═════ Supplied data ═════

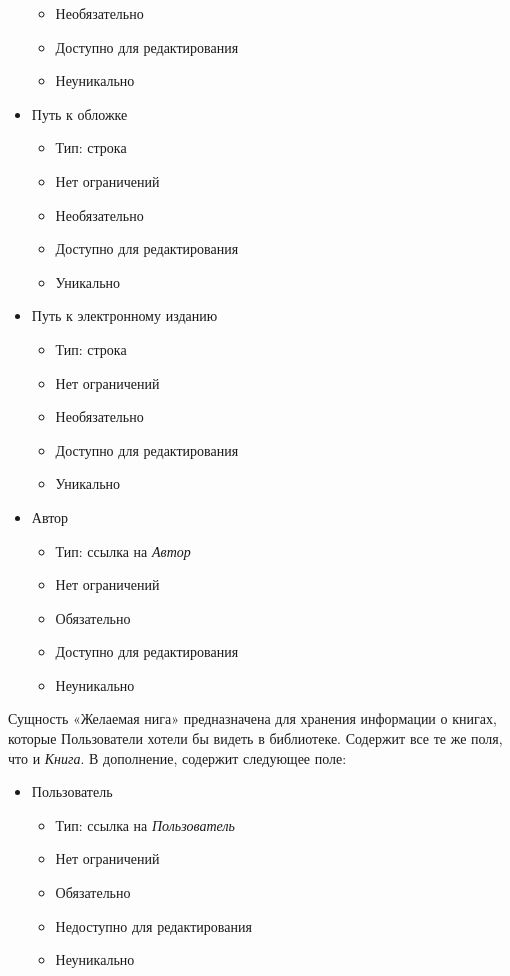 \documentclass[data-specification.tex]{subfiles}
\begin{document}
\begin{itemize}
\begin{itemize}
        \item Необязательно
        \item Доступно для редактирования
        \item Неуникально
    \end{itemize}
    \item Путь к обложке
    \begin{itemize}
        \item Тип: строка
        \item Нет ограничений
        \item Необязательно
        \item Доступно для редактирования
        \item Уникально
    \end{itemize}
    \item Путь к электронному изданию
    \begin{itemize}
        \item Тип: строка
        \item Нет ограничений
        \item Необязательно
        \item Доступно для редактирования
        \item Уникально
    \end{itemize}
    \item Автор
    \begin{itemize}
        \item Тип: ссылка на \textsl{Автор}
        \item Нет ограничений
        \item Обязательно
        \item Доступно для редактирования
        \item Неуникально
    \end{itemize}
\end{itemize}
\par
Сущность «Желаемая нига» предназначена для хранения информации о книгах, которые Пользователи хотели бы видеть в библиотеке. Содержит все те же поля, что и \textsl{Книга}. В дополнение, содержит следующее поле:
\begin{itemize}
    \item Пользователь
    \begin{itemize}
        \item Тип: ссылка на \textsl{Пользователь}
        \item Нет ограничений
        \item Обязательно
        \item Недоступно для редактирования
        \item Неуникально
    \end{itemize}
\end{itemize}
\end{document}
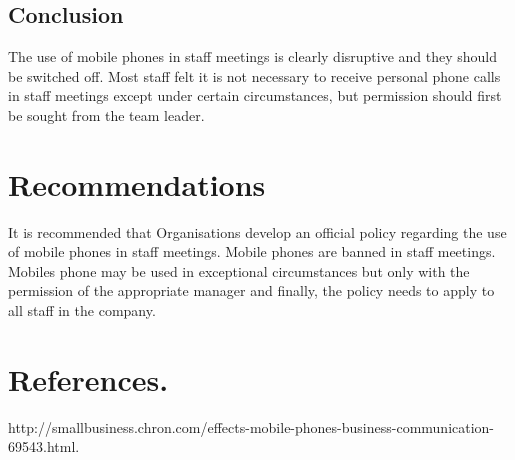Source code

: \documentclass[12pt]{article}
\begin{document}
\subsection{Conclusion }
The use of mobile phones in staff meetings is clearly disruptive and they should be switched off. Most staff felt it is not necessary to receive personal phone calls in staff meetings except under certain circumstances, but permission should first be sought from the team leader.
\section{Recommendations}
It is recommended that Organisations develop an official policy regarding the use of mobile phones in staff meetings. 
Mobile phones are banned in staff meetings.
Mobiles phone may be used in exceptional circumstances but only with the permission of the appropriate manager and finally, the policy needs to apply to all staff in the company.
\section{References.}
http://smallbusiness.chron.com/effects-mobile-phones-business-communication-
69543.html.
\end{document}

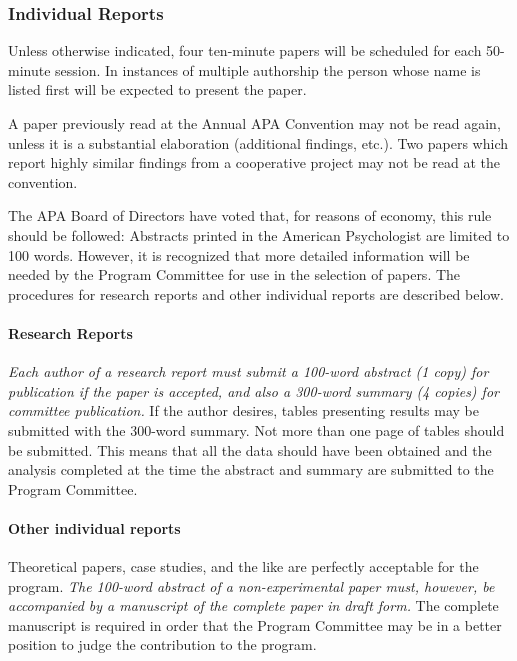 {{\subsubsection{Individual Reports}
\label{individualreports}

Unless otherwise indicated, four ten-minute papers will be scheduled for each 50-minute session. In instances of multiple authorship the person whose name is listed first will be expected to present the paper.

A paper previously read at the Annual APA Convention may not be read again, unless it is a substantial elaboration (additional findings, etc.). Two papers which report highly similar findings from a cooperative project may not be read at the convention.

The APA Board of Directors have voted that, for reasons of economy, this rule should be followed: Abstracts printed in the American Psychologist are limited to 100 words. However, it is recognized that more detailed information will be needed by the Program Committee for use in the selection of papers. The procedures for research reports and other individual reports are described below.

\paragraph{Research Reports}
\label{researchreports}

\emph{Each author of a research report must submit a 100-word abstract (1 copy) for publication if the paper is accepted, and also a 300-word summary (4 copies) for committee publication.} If the author desires, tables presenting results may be submitted with the 300-word summary. Not more than one page of tables should be submitted. This means that all the data should have been obtained and the analysis completed at the time the abstract and summary are submitted to the Program Committee.

\paragraph{Other individual reports}
\label{otherindividualreports}

Theoretical papers, case studies, and the like are perfectly acceptable for the program. \emph{The 100-word abstract of a non-experimental paper must, however, be accompanied by a manuscript of the complete paper in draft form.} The complete manuscript is required in order that the Program Committee may be in a better position to judge the contribution to the program.

}}

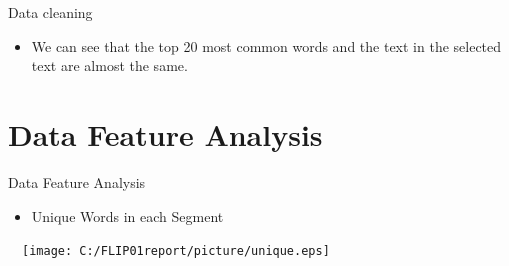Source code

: \documentclass[
 size=14pt,
 paper=smartboard,  %
 mode=present, 		%
 display=slides, 	%
 style=tuliplab,  	%
 pauseslide,
 fleqn,leqno]{powerdot}
\begin{document}


\begin{slide}[toc=,bm=]{Data cleaning}
\begin{itemize}
\item
We can see that the top 20 most common words and the text in the selected text are almost the same.
\end{itemize}
\vspace{-0.8cm}
\begin{figure}[htbp]
\centering
{}%
%
\centering
\end{figure}
\end{slide}

\section{Data Feature Analysis}
\begin{slide}[toc=,bm=]{Data Feature Analysis}
\begin{itemize}
\item
Unique Words in each Segment
\end{itemize}
\vspace{-0.8cm}
\begin{center}
  \texttt{[image: C:/FLIP01report/picture/unique.eps]}
\end{center}
\end{slide}

\end{document}
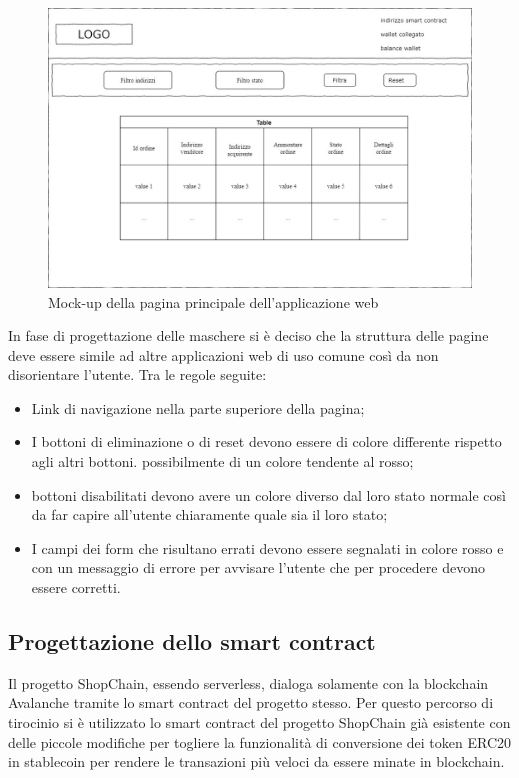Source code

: \begin{figure}[!h] 
    \centering 
    \includegraphics[width=0.8\columnwidth]{immagini/progettazione/homePage.jpg} 
    \caption{Mock-up della pagina principale dell'applicazione web}
\end{figure}

In fase di progettazione delle maschere si è deciso che la struttura delle pagine deve essere simile ad altre applicazioni web di uso comune così da non disorientare l’utente. Tra le regole seguite:
\begin{itemize}
    \item Link di navigazione nella parte superiore della pagina;
    \item I bottoni di eliminazione o di reset devono essere di colore differente rispetto agli altri bottoni. possibilmente di un colore tendente al rosso;
    \item bottoni disabilitati devono avere un colore diverso dal loro stato normale così da far capire all’utente chiaramente quale sia il loro stato;
    \item I campi dei form che risultano errati devono essere segnalati in colore rosso e con un messaggio di errore per avvisare l’utente che per procedere devono essere corretti.
\end{itemize}


\subsection{Progettazione dello smart contract}

Il progetto ShopChain, essendo serverless, dialoga solamente con la blockchain Avalanche tramite lo smart contract del progetto stesso. Per questo percorso di tirocinio si è utilizzato lo smart contract del progetto ShopChain già esistente con delle piccole modifiche per togliere la funzionalità di conversione dei token ERC20 in stablecoin per rendere le transazioni più veloci da essere minate in blockchain.

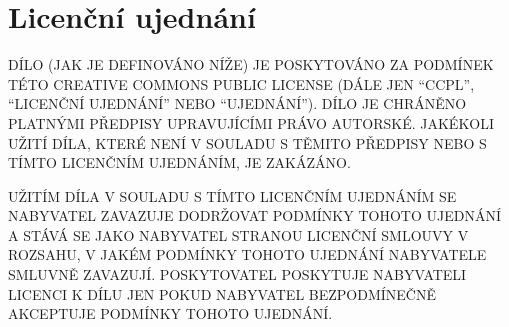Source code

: 

\chapter{Licenční ujednání}
\label{ch:license}

DÍLO (JAK JE DEFINOVÁNO NÍŽE) JE POSKYTOVÁNO ZA PODMÍNEK TÉTO CREATIVE COMMONS PUBLIC LICENSE (DÁLE JEN ``CCPL'', ``LICENČNÍ UJEDNÁNÍ'' NEBO ``UJEDNÁNÍ''). DÍLO JE CHRÁNĚNO PLATNÝMI PŘEDPISY UPRAVUJÍCÍMI PRÁVO AUTORSKÉ. JAKÉKOLI UŽITÍ DÍLA, KTERÉ NENÍ V SOULADU S TĚMITO PŘEDPISY NEBO S TÍMTO LICENČNÍM UJEDNÁNÍM, JE ZAKÁZÁNO.

UŽITÍM DÍLA V SOULADU S TÍMTO LICENČNÍM UJEDNÁNÍM SE NABYVATEL ZAVAZUJE DODRŽOVAT PODMÍNKY TOHOTO UJEDNÁNÍ A STÁVÁ SE JAKO NABYVATEL STRANOU LICENČNÍ SMLOUVY V ROZSAHU, V JAKÉM PODMÍNKY TOHOTO UJEDNÁNÍ NABYVATELE SMLUVNĚ ZAVAZUJÍ. POSKYTOVATEL POSKYTUJE NABYVATELI LICENCI K DÍLU JEN POKUD NABYVATEL BEZPODMÍNEČNĚ AKCEPTUJE PODMÍNKY TOHOTO UJEDNÁNÍ.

═════

> **Assigned task**
When you return the listing, keep it exact and omit any pictures it holds.

> **Task output**
 \documentclass[data-specification.tex]{subfiles}
\begin{document}
\begin{itemize}
\begin{itemize}
        \item Необязательно
        \item Доступно для редактирования
        \item Неуникально
    \end{itemize}
    \item Путь к обложке
    \begin{itemize}
        \item Тип: строка
        \item Нет ограничений
        \item Необязательно
        \item Доступно для редактирования
        \item Уникально
    \end{itemize}
    \item Путь к электронному изданию
    \begin{itemize}
        \item Тип: строка
        \item Нет ограничений
        \item Необязательно
        \item Доступно для редактирования
        \item Уникально
    \end{itemize}
    \item Автор
    \begin{itemize}
        \item Тип: ссылка на \textsl{Автор}
        \item Нет ограничений
        \item Обязательно
        \item Доступно для редактирования
        \item Неуникально
    \end{itemize}
\end{itemize}
\par
Сущность «Желаемая нига» предназначена для хранения информации о книгах, которые Пользователи хотели бы видеть в библиотеке. Содержит все те же поля, что и \textsl{Книга}. В дополнение, содержит следующее поле:
\begin{itemize}
    \item Пользователь
    \begin{itemize}
        \item Тип: ссылка на \textsl{Пользователь}
        \item Нет ограничений
        \item Обязательно
        \item Недоступно для редактирования
        \item Неуникально
    \end{itemize}
\end{itemize}
\end{document}
Source code

: \documentclass[12pt]{article}
\begin{document}
\subsection{Conclusion }
The use of mobile phones in staff meetings is clearly disruptive and they should be switched off. Most staff felt it is not necessary to receive personal phone calls in staff meetings except under certain circumstances, but permission should first be sought from the team leader.
\section{Recommendations}
It is recommended that Organisations develop an official policy regarding the use of mobile phones in staff meetings. 
Mobile phones are banned in staff meetings.
Mobiles phone may be used in exceptional circumstances but only with the permission of the appropriate manager and finally, the policy needs to apply to all staff in the company.
\section{References.}
http://smallbusiness.chron.com/effects-mobile-phones-business-communication-
69543.html.
\end{document}

 {{\subsubsection{Individual Reports}
\label{individualreports}

Unless otherwise indicated, four ten-minute papers will be scheduled for each 50-minute session. In instances of multiple authorship the person whose name is listed first will be expected to present the paper.

A paper previously read at the Annual APA Convention may not be read again, unless it is a substantial elaboration (additional findings, etc.). Two papers which report highly similar findings from a cooperative project may not be read at the convention.

The APA Board of Directors have voted that, for reasons of economy, this rule should be followed: Abstracts printed in the American Psychologist are limited to 100 words. However, it is recognized that more detailed information will be needed by the Program Committee for use in the selection of papers. The procedures for research reports and other individual reports are described below.

\paragraph{Research Reports}
\label{researchreports}

\emph{Each author of a research report must submit a 100-word abstract (1 copy) for publication if the paper is accepted, and also a 300-word summary (4 copies) for committee publication.} If the author desires, tables presenting results may be submitted with the 300-word summary. Not more than one page of tables should be submitted. This means that all the data should have been obtained and the analysis completed at the time the abstract and summary are submitted to the Program Committee.

\paragraph{Other individual reports}
\label{otherindividualreports}

Theoretical papers, case studies, and the like are perfectly acceptable for the program. \emph{The 100-word abstract of a non-experimental paper must, however, be accompanied by a manuscript of the complete paper in draft form.} The complete manuscript is required in order that the Program Committee may be in a better position to judge the contribution to the program.

}}

Source code

: \documentclass[
 size=14pt,
 paper=smartboard,  %
 mode=present, 		%
 display=slides, 	%
 style=tuliplab,  	%
 pauseslide,
 fleqn,leqno]{powerdot}
\begin{document}


\begin{slide}[toc=,bm=]{Data cleaning}
\begin{itemize}
\item
We can see that the top 20 most common words and the text in the selected text are almost the same.
\end{itemize}
\vspace{-0.8cm}
\begin{figure}[htbp]
\centering
{}%
%
\centering
\end{figure}
\end{slide}

\section{Data Feature Analysis}
\begin{slide}[toc=,bm=]{Data Feature Analysis}
\begin{itemize}
\item
Unique Words in each Segment
\end{itemize}
\vspace{-0.8cm}
\begin{center}
  \texttt{[image: C:/FLIP01report/picture/unique.eps]}
\end{center}
\end{slide}

\end{document}
Source code

: \begin{figure}[!h] 
    \centering 
    \includegraphics[width=0.8\columnwidth]{immagini/progettazione/homePage.jpg} 
    \caption{Mock-up della pagina principale dell'applicazione web}
\end{figure}

In fase di progettazione delle maschere si è deciso che la struttura delle pagine deve essere simile ad altre applicazioni web di uso comune così da non disorientare l’utente. Tra le regole seguite:
\begin{itemize}
    \item Link di navigazione nella parte superiore della pagina;
    \item I bottoni di eliminazione o di reset devono essere di colore differente rispetto agli altri bottoni. possibilmente di un colore tendente al rosso;
    \item bottoni disabilitati devono avere un colore diverso dal loro stato normale così da far capire all’utente chiaramente quale sia il loro stato;
    \item I campi dei form che risultano errati devono essere segnalati in colore rosso e con un messaggio di errore per avvisare l’utente che per procedere devono essere corretti.
\end{itemize}


\subsection{Progettazione dello smart contract}

Il progetto ShopChain, essendo serverless, dialoga solamente con la blockchain Avalanche tramite lo smart contract del progetto stesso. Per questo percorso di tirocinio si è utilizzato lo smart contract del progetto ShopChain già esistente con delle piccole modifiche per togliere la funzionalità di conversione dei token ERC20 in stablecoin per rendere le transazioni più veloci da essere minate in blockchain.

Source code

: 

\chapter{Licenční ujednání}
\label{ch:license}

DÍLO (JAK JE DEFINOVÁNO NÍŽE) JE POSKYTOVÁNO ZA PODMÍNEK TÉTO CREATIVE COMMONS PUBLIC LICENSE (DÁLE JEN ``CCPL'', ``LICENČNÍ UJEDNÁNÍ'' NEBO ``UJEDNÁNÍ''). DÍLO JE CHRÁNĚNO PLATNÝMI PŘEDPISY UPRAVUJÍCÍMI PRÁVO AUTORSKÉ. JAKÉKOLI UŽITÍ DÍLA, KTERÉ NENÍ V SOULADU S TĚMITO PŘEDPISY NEBO S TÍMTO LICENČNÍM UJEDNÁNÍM, JE ZAKÁZÁNO.

UŽITÍM DÍLA V SOULADU S TÍMTO LICENČNÍM UJEDNÁNÍM SE NABYVATEL ZAVAZUJE DODRŽOVAT PODMÍNKY TOHOTO UJEDNÁNÍ A STÁVÁ SE JAKO NABYVATEL STRANOU LICENČNÍ SMLOUVY V ROZSAHU, V JAKÉM PODMÍNKY TOHOTO UJEDNÁNÍ NABYVATELE SMLUVNĚ ZAVAZUJÍ. POSKYTOVATEL POSKYTUJE NABYVATELI LICENCI K DÍLU JEN POKUD NABYVATEL BEZPODMÍNEČNĚ AKCEPTUJE PODMÍNKY TOHOTO UJEDNÁNÍ.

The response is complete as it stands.